The DeSoto that Scottie drives clearly has no rear view mirror during the close-up and interior shots, yet it has a rear view mirror as he's getting back into the car after watching Madeleine Elster purchase the flower bouquet and as he exits the car on the passenger side to follow her into the Mission Dolores cathedral.
After Madeleine has talked to Scottie outside his flat and got into her car, a pedestrian is just about to cross the street in the background. The camera cuts back to Scottie following her immediately, but the pedestrian has disappeared.
When Madeleine enters the church, she leaves the door wide open behind her. Scottie follows her only moments later and the door is closed. He has to open it, and he then has to deliberately pulls it shut as he enters, unlike Madeleine.
When Madeleine walks out of the Art museum and continues on to throw flowers in the bay before she jumps in and is taken out of the water by Scottie, she has no purse. After she wakes up at Scottie's and puts on his robe whilst her clothing is drying, she asks for her hairpins and purse which he brings to her. Perhaps, she left the purse in the car when she jumped in the bay, but most women would not go into a museum dressed in a suit with gloves and leave their purse in the car.
As the camera moves away from Scottie standing at the edge of the tower, the shadow of the camera can be seen for a split second on the outer wall of the tower. On the Alfred Hitchcock Masterpiece Collection DVD, the image is cropped so the shadow cannot be seen.
A hand mysteriously rises from behind a gate over James Stewart's left shoulder (as he follows Kim Novak) and waves at the camera, about 55 seconds into the Mission Delores graveyard scene.
Maybe it was on purpose to create more of a Madeleine Spirit by Hitchcock?
Carlotta, Madeleine's great grandmother, was born in 1831 and died in 1857 as indicated on her gravestone. This would place her grandmother's birth at around 1850, her mother's birth at around 1870, and Madeleine's birth around 1890. This would then make her around 68 years old when the story takes place, instead of the 25 or 26 that she is supposed to be.
Madeleine enters her hotel without being seen by the desk clerk, and disappears from her room only moments after Scottie sees her standing in the window. The audience is allowed to believe that this is a manifestation of the supernatural, specifically Madeleine's possession by a dead ancestor, but that is later proven to be untrue.

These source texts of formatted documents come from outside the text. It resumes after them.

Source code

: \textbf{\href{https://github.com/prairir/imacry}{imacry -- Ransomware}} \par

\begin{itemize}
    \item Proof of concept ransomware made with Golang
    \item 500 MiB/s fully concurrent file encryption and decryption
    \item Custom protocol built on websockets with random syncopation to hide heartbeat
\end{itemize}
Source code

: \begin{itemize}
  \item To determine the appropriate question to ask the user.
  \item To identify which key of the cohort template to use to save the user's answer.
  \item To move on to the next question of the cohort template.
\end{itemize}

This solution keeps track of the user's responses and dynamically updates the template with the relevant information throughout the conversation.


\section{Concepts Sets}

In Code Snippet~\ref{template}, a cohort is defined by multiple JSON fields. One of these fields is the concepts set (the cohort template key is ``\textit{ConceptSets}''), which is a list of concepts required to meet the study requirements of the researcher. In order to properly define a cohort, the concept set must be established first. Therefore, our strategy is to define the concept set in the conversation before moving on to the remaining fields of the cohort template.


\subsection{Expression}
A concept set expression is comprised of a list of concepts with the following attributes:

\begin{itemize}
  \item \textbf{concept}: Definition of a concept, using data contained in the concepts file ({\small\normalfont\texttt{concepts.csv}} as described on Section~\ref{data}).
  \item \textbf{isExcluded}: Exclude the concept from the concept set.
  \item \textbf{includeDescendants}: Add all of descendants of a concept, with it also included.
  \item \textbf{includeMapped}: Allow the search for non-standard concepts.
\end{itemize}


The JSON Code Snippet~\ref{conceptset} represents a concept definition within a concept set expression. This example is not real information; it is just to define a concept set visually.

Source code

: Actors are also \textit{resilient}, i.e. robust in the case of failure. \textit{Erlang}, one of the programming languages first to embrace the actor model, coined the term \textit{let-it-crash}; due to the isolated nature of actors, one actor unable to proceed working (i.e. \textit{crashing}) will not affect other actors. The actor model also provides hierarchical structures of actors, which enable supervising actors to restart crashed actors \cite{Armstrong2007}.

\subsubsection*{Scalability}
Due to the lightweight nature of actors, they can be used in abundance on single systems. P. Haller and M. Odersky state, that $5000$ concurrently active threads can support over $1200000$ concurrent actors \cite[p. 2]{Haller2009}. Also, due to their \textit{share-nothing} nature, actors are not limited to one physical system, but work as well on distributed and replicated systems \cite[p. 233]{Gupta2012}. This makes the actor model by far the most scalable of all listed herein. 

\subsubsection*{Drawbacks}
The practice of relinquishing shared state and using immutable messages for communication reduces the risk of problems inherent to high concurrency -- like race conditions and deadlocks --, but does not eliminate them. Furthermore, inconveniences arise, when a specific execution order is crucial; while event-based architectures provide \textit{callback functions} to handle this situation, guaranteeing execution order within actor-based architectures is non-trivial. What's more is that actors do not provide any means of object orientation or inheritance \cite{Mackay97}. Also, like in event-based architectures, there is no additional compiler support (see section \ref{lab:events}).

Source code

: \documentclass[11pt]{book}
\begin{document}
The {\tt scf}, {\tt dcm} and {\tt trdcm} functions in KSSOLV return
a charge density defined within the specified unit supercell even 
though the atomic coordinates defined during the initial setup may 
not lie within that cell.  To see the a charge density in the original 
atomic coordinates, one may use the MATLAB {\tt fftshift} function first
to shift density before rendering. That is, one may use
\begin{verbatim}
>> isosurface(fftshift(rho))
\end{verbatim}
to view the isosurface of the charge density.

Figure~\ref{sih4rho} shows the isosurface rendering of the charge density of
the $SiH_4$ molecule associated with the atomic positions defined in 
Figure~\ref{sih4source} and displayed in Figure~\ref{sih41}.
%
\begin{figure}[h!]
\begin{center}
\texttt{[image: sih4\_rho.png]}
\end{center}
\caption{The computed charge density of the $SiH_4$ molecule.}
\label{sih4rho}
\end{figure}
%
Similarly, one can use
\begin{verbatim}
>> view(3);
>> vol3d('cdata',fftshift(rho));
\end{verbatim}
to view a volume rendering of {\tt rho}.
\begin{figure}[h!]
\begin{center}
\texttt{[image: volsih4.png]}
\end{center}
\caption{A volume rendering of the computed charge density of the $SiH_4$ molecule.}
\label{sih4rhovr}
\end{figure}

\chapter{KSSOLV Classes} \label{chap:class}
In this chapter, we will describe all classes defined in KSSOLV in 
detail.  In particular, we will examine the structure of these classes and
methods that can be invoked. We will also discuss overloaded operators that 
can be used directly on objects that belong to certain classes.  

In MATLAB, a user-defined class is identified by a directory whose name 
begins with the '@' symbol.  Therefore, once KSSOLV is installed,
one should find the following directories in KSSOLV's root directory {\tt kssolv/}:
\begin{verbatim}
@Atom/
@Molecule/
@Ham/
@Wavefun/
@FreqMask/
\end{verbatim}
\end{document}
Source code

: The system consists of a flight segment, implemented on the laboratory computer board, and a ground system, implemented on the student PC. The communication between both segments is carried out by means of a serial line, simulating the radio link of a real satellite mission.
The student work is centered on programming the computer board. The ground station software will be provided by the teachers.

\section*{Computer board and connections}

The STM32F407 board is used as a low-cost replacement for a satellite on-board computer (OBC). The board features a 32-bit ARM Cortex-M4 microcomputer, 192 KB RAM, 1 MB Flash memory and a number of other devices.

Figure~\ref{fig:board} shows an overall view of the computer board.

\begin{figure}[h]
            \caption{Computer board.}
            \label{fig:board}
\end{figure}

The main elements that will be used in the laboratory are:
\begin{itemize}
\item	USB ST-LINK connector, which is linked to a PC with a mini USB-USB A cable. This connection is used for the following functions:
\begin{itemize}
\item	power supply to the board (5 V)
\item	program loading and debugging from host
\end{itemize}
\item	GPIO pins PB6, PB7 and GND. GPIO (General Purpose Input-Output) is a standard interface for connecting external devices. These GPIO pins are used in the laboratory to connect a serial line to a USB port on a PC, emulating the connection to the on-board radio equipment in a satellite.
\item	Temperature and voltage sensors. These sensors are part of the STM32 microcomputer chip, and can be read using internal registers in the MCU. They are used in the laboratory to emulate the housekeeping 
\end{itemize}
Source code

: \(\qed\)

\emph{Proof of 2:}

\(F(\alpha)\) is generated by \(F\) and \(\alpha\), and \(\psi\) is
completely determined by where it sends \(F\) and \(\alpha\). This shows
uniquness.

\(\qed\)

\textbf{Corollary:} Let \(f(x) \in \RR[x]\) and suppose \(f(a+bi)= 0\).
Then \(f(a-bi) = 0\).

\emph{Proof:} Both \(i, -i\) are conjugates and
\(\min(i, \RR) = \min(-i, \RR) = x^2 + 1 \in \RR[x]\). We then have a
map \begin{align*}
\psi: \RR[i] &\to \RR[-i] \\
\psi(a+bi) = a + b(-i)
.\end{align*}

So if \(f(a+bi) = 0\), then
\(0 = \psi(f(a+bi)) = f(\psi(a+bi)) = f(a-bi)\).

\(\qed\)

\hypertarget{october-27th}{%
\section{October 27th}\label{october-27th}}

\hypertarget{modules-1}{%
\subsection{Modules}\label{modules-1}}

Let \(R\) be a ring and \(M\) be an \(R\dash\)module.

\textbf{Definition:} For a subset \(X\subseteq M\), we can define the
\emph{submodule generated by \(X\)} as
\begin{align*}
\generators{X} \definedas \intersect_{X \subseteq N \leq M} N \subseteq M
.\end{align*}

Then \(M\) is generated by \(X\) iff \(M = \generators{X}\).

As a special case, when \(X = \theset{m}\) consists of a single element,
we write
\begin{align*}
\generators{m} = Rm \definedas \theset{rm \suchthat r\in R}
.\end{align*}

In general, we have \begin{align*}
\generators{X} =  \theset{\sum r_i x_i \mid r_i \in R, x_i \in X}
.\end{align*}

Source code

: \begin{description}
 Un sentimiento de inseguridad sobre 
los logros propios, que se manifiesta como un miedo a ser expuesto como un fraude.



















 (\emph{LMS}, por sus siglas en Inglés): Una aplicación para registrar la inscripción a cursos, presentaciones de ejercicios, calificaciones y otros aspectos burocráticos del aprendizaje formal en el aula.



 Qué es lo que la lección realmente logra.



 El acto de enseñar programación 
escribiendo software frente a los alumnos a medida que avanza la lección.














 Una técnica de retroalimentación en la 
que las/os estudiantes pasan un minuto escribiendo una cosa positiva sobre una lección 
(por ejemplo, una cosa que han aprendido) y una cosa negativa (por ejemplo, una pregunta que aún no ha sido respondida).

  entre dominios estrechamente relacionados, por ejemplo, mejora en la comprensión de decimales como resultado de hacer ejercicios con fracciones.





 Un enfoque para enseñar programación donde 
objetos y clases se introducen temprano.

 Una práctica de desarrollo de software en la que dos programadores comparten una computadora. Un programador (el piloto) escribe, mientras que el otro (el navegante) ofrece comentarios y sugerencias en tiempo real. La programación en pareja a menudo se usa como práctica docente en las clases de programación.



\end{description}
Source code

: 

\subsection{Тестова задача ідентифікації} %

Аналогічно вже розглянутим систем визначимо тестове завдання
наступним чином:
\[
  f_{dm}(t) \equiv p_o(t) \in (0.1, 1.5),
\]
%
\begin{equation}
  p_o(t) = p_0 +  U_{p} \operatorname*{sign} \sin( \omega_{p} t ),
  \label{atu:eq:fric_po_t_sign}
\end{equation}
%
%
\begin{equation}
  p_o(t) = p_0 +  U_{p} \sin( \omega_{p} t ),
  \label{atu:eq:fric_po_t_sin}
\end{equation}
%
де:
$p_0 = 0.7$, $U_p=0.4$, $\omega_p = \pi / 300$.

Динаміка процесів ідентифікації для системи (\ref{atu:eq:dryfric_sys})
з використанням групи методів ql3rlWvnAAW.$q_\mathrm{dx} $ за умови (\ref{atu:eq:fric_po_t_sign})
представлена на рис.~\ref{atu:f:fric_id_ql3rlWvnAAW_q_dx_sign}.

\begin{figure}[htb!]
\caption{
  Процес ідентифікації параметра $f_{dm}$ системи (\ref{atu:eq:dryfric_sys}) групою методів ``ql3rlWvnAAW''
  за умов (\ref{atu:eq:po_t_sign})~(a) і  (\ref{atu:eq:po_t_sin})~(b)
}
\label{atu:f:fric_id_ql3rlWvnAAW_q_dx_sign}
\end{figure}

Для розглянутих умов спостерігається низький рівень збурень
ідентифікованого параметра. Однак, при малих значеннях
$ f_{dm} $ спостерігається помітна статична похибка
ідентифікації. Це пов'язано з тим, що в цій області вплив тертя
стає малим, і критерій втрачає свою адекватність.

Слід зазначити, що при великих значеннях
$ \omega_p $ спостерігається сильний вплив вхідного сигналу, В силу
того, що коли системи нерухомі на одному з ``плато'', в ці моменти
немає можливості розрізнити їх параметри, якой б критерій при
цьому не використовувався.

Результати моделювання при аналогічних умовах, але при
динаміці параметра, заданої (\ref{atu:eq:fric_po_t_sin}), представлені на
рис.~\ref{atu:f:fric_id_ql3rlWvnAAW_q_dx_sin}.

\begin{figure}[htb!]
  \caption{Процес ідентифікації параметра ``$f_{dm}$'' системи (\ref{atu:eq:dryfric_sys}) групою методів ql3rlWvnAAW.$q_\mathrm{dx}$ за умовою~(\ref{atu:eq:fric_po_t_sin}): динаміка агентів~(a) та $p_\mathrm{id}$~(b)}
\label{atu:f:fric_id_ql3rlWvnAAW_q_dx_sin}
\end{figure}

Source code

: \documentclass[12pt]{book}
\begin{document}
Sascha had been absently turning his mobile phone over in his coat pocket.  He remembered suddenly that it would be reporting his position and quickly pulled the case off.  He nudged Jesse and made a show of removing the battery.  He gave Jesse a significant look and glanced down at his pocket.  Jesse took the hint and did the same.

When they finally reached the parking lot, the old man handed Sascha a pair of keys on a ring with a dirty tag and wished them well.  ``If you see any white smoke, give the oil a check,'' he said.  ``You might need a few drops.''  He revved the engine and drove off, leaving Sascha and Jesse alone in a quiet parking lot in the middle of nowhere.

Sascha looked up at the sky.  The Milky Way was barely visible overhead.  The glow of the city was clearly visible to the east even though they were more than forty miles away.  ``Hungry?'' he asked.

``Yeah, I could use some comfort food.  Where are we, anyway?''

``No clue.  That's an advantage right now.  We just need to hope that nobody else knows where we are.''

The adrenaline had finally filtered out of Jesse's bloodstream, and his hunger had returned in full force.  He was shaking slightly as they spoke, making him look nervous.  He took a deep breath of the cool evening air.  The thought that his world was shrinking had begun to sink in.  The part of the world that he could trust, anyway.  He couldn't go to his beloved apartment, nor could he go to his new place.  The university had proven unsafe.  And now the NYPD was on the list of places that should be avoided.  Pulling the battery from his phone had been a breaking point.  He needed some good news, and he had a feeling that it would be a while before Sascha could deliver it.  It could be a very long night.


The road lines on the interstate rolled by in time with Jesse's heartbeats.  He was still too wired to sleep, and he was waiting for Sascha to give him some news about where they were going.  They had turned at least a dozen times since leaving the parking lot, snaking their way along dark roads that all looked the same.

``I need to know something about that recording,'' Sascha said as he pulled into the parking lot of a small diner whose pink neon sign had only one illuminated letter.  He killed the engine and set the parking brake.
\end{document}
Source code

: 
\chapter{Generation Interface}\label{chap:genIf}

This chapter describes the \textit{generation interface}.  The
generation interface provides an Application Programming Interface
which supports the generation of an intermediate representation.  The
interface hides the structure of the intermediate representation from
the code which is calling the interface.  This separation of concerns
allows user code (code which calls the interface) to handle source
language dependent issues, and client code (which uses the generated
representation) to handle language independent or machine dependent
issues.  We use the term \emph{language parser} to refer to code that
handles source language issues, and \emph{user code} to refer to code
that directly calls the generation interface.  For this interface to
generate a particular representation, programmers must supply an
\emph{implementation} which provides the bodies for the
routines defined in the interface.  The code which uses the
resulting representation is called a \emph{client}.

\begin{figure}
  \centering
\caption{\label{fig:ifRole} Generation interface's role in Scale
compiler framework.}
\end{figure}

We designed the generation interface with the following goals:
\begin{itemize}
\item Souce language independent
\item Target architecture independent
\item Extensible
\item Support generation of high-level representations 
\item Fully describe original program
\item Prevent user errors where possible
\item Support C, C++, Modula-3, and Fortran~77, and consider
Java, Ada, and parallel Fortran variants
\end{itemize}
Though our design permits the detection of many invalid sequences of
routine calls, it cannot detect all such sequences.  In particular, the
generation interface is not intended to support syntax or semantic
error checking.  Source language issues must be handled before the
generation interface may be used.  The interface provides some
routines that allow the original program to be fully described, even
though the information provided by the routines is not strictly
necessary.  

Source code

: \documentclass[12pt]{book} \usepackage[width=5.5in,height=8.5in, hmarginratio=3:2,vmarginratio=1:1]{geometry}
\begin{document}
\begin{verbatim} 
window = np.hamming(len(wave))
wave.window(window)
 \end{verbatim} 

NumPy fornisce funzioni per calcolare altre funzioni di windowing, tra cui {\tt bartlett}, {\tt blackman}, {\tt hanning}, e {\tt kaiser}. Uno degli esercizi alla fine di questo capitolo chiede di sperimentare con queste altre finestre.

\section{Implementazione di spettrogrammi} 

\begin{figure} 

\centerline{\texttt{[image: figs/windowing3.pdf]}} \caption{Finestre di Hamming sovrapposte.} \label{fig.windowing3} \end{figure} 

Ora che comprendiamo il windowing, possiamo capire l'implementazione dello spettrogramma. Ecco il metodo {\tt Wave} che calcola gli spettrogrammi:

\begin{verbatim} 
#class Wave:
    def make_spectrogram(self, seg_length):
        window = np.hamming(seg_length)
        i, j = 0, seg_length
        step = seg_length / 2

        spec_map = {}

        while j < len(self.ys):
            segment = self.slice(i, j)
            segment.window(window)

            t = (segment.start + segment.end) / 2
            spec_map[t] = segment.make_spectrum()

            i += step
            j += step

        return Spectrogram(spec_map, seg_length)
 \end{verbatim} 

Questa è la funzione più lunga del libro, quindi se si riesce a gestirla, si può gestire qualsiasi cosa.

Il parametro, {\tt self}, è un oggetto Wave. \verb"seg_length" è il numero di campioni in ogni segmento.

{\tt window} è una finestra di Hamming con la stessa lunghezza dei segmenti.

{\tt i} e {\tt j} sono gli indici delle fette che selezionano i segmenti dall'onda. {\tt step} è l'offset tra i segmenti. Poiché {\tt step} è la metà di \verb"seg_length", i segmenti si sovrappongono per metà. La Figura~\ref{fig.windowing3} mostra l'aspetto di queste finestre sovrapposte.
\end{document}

When Madeleine arrives at Scottie's apartment to post a letter, the establishing shot shows only a few bushes by the metal railings. However, in the closer two shots, more bushes are can be seen against the railings.
When Scottie buys new clothes for Judy at Ransohoff's, Judy is shown trying on a pair of shoes. Due to the extremely low camera angle when Judy walks away from the camera, it's easy to see that the shoes are not new- their soles are heavily scuffed.
When Madeleine enters the church, she leaves the door opened behind her. When Scottie comes to the door moments later, the door is fully closed. He has to pull it open, and then deliberately pull it closed as he enters the church, unlike Madeleine for whom the door apparently closed automatically.
Madeleine enters the McKittrik Hotel and the sky is overcast. When she appears in the window of the 2nd floor room, she is clearly illuminated as from sunlight, throwing a distinct shadow against a light background, whilst the rest of the shot remains illuminated modestly (possibly assembled footage).